Era figlio dell'ingegnere Ernesto Volpi e di Emilia De Mitri. Rimasto orfano di padre, con pochi soldi in tasca abbandonò l'università di Padova e iniziò a lavorare. Come rappresentante di commercio, entrò in contatto con gli ambienti finanziarî legati alla Banca commerciale e con l'appoggio di quest'ultima promosse attività economiche in Oriente e nei Balcani. Nel 1903 assicurò al capitale italiano il monopolio dei tabacchi nel Montenegro e nel 1905 la società Antivari, da lui fondata, ottenne l'appalto per la costruzione della ferrovia Antivari-Vir Pazar. Investì i guadagni acquisiti nella nascente industria elettrica e nel 1905, rientrato in patria, costituì la SADE (Società Adriatica di Elettricità), acquisendo in tal modo una posizione di rilievo nel settore della produzione e della fornitura di energia elettrica. La società era proprietaria dell'impianto del Vajont sino alla nazionalizzazione dell'energia elettrica con la nascita dell’Enel nel 1962.

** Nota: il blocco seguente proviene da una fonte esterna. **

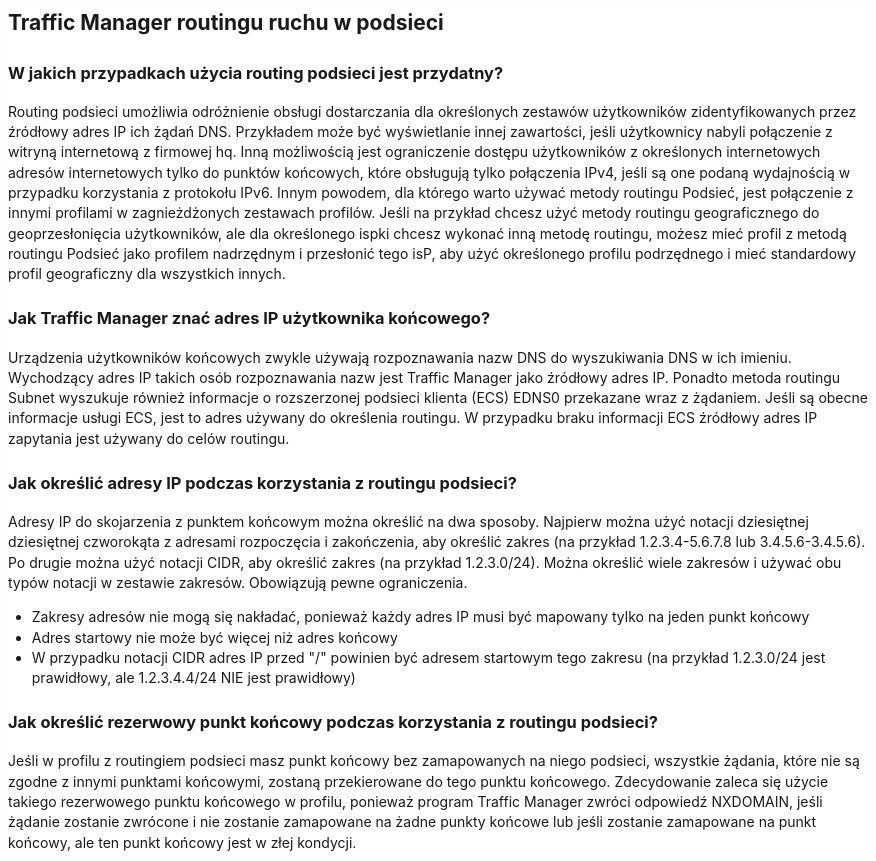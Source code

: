 ## <a name="traffic-manager-subnet-traffic-routing-method"></a>Traffic Manager routingu ruchu w podsieci

### <a name="what-are-some-use-cases-where-subnet-routing-is-useful"></a>W jakich przypadkach użycia routing podsieci jest przydatny?

Routing podsieci umożliwia odróżnienie obsługi dostarczania dla określonych zestawów użytkowników zidentyfikowanych przez źródłowy adres IP ich żądań DNS. Przykładem może być wyświetlanie innej zawartości, jeśli użytkownicy nabyli połączenie z witryną internetową z firmowej hq. Inną możliwością jest ograniczenie dostępu użytkowników z określonych internetowych adresów internetowych tylko do punktów końcowych, które obsługują tylko połączenia IPv4, jeśli są one podaną wydajnością w przypadku korzystania z protokołu IPv6.
Innym powodem, dla którego warto używać metody routingu Podsieć, jest połączenie z innymi profilami w zagnieżdżonych zestawach profilów. Jeśli na przykład chcesz użyć metody routingu geograficznego do geoprzesłonięcia użytkowników, ale dla określonego ispki chcesz wykonać inną metodę routingu, możesz mieć profil z metodą routingu Podsieć jako profilem nadrzędnym i przesłonić tego isP, aby użyć określonego profilu podrzędnego i mieć standardowy profil geograficzny dla wszystkich innych.

### <a name="how-does-traffic-manager-know-the-ip-address-of-the-end-user"></a>Jak Traffic Manager znać adres IP użytkownika końcowego?

Urządzenia użytkowników końcowych zwykle używają rozpoznawania nazw DNS do wyszukiwania DNS w ich imieniu. Wychodzący adres IP takich osób rozpoznawania nazw jest Traffic Manager jako źródłowy adres IP. Ponadto metoda routingu Subnet wyszukuje również informacje o rozszerzonej podsieci klienta (ECS) EDNS0 przekazane wraz z żądaniem. Jeśli są obecne informacje usługi ECS, jest to adres używany do określenia routingu. W przypadku braku informacji ECS źródłowy adres IP zapytania jest używany do celów routingu.

### <a name="how-can-i-specify-ip-addresses-when-using-subnet-routing"></a>Jak określić adresy IP podczas korzystania z routingu podsieci?

Adresy IP do skojarzenia z punktem końcowym można określić na dwa sposoby. Najpierw można użyć notacji dziesiętnej dziesiętnej czworokąta z adresami rozpoczęcia i zakończenia, aby określić zakres (na przykład 1.2.3.4-5.6.7.8 lub 3.4.5.6-3.4.5.6). Po drugie można użyć notacji CIDR, aby określić zakres (na przykład 1.2.3.0/24). Można określić wiele zakresów i używać obu typów notacji w zestawie zakresów. Obowiązują pewne ograniczenia.

-    Zakresy adresów nie mogą się nakładać, ponieważ każdy adres IP musi być mapowany tylko na jeden punkt końcowy
-    Adres startowy nie może być więcej niż adres końcowy
-    W przypadku notacji CIDR adres IP przed "/" powinien być adresem startowym tego zakresu (na przykład 1.2.3.0/24 jest prawidłowy, ale 1.2.3.4.4/24 NIE jest prawidłowy)

### <a name="how-can-i-specify-a-fallback-endpoint-when-using-subnet-routing"></a>Jak określić rezerwowy punkt końcowy podczas korzystania z routingu podsieci?

Jeśli w profilu z routingiem podsieci masz punkt końcowy bez zamapowanych na niego podsieci, wszystkie żądania, które nie są zgodne z innymi punktami końcowymi, zostaną przekierowane do tego punktu końcowego. Zdecydowanie zaleca się użycie takiego rezerwowego punktu końcowego w profilu, ponieważ program Traffic Manager zwróci odpowiedź NXDOMAIN, jeśli żądanie zostanie zwrócone i nie zostanie zamapowane na żadne punkty końcowe lub jeśli zostanie zamapowane na punkt końcowy, ale ten punkt końcowy jest w złej kondycji.
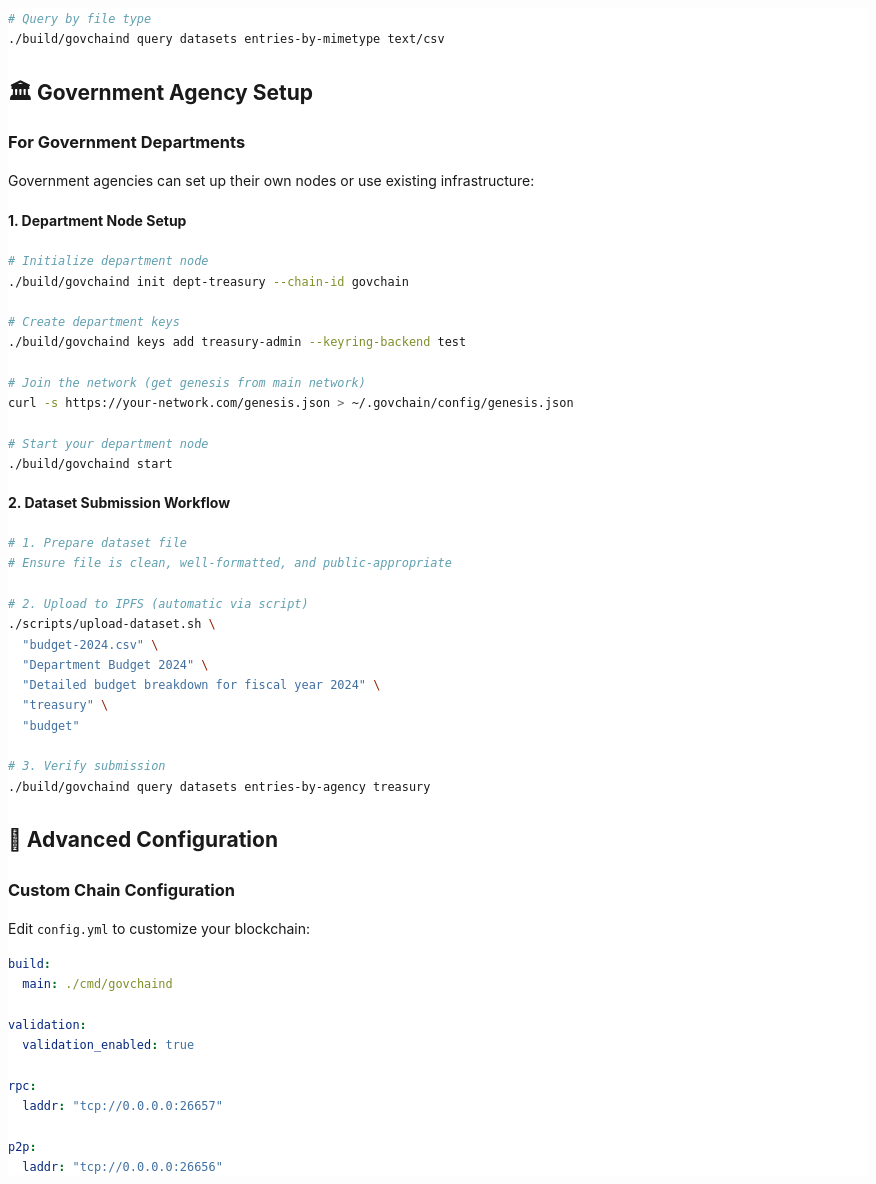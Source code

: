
 ```bash
# Query by file type
./build/govchaind query datasets entries-by-mimetype text/csv
```

## 🏛️ Government Agency Setup

### For Government Departments
Government agencies can set up their own nodes or use existing infrastructure:

#### 1. Department Node Setup
```bash
# Initialize department node
./build/govchaind init dept-treasury --chain-id govchain

# Create department keys
./build/govchaind keys add treasury-admin --keyring-backend test

# Join the network (get genesis from main network)
curl -s https://your-network.com/genesis.json > ~/.govchain/config/genesis.json

# Start your department node
./build/govchaind start
```

#### 2. Dataset Submission Workflow
```bash
# 1. Prepare dataset file
# Ensure file is clean, well-formatted, and public-appropriate

# 2. Upload to IPFS (automatic via script)
./scripts/upload-dataset.sh \
  "budget-2024.csv" \
  "Department Budget 2024" \
  "Detailed budget breakdown for fiscal year 2024" \
  "treasury" \
  "budget"

# 3. Verify submission
./build/govchaind query datasets entries-by-agency treasury
```

## 🔧 Advanced Configuration

### Custom Chain Configuration
Edit `config.yml` to customize your blockchain:

```yaml
build:
  main: ./cmd/govchaind
  
validation:
  validation_enabled: true
  
rpc:
  laddr: "tcp://0.0.0.0:26657"
  
p2p:
  laddr: "tcp://0.0.0.0:26656"
```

Nel 1917 fu tra i protagonisti della realizzazione del nuovo Porto Marghera e dopo il primo conflitto mondiale acquistò prestigiose catene alberghiere, gestendo a Venezia il Grand Hotel e l'Excelsior. Fu Presidente dell'Assonime dal 1919 al 1921, chiamando nel ruolo di segretario Felice Guarneri.

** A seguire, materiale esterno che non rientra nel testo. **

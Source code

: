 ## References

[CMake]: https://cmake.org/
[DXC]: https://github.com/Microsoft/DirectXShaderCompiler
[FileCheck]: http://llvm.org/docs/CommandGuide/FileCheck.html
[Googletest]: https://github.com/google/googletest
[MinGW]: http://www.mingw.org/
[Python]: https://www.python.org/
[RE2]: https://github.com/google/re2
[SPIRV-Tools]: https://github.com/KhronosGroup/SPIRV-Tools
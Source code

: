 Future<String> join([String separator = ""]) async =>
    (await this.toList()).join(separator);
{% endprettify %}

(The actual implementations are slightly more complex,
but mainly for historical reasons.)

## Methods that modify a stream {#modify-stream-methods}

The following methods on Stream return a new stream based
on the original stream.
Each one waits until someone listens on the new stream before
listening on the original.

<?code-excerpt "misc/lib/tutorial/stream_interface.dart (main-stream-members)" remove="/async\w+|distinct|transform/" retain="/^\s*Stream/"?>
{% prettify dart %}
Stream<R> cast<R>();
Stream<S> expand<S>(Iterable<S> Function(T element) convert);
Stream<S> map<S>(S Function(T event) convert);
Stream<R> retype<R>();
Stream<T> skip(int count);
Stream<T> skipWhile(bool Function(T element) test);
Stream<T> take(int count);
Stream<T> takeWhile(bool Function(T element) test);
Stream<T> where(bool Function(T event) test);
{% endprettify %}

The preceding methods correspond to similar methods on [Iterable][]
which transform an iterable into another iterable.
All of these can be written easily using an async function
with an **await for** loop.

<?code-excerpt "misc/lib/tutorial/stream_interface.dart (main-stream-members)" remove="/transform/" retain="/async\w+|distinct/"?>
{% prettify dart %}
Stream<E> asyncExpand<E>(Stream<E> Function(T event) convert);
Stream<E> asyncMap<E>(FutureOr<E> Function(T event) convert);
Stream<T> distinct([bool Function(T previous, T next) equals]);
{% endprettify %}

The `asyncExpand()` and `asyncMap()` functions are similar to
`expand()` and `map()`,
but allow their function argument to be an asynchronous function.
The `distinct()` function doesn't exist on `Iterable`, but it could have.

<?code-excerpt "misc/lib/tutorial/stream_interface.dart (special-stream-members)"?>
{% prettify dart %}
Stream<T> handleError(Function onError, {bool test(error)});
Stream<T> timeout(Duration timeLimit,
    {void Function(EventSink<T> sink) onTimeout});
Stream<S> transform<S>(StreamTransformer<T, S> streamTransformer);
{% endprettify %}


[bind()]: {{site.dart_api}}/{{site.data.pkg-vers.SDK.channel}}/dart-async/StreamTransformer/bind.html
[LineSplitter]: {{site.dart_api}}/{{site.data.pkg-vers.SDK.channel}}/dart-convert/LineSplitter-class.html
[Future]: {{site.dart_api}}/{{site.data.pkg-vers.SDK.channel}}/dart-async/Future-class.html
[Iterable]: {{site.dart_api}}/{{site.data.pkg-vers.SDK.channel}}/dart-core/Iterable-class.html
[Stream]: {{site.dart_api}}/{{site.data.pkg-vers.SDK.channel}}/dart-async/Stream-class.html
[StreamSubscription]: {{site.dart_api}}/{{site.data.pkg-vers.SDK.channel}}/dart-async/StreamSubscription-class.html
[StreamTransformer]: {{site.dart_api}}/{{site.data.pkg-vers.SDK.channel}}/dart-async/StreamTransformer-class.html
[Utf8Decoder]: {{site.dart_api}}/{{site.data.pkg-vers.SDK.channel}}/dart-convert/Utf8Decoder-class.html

Benché massone, aderì al fascismo e dal 1922 al 1925 fu governatore della Tripolitania italiana. In questa veste avallò le azioni di dura repressione ordinate dal generale Rodolfo Graziani contro i ribelli libici. Nel 1925 gli fu concesso il titolo di conte di Misurata da Vittorio Emanuele III. Dal 1925 al 1928 fu Ministro delle finanze del governo Mussolini: la sua azione governativa fu tesa ad avvicinare i capitalisti al fascismo. Per inciso, va ricordato che anche se la Massoneria fu posta fuorilegge con il Regio Decreto 13 marzo 1927, n. 313, voluto da Benito Mussolini, tutti e quattro i “quadrumviri” della Marcia su Roma (Italo Balbo, Michele Bianchi, Cesare Maria De Vecchi e Emilio De Bono) appartenevano alla Gran Loggia d'Italia. Cfr. Aldo Alessandro Mola, Storia della massoneria italiana: dalle origini ai giorni nostri, Milano, Bompiani, 1992, p. 505. Alla stessa comunione appartenevano anche altri importanti gerarchi quali Roberto Farinacci, Cesare Rossi, Giacomo Acerbo e Giovanni Marinelli.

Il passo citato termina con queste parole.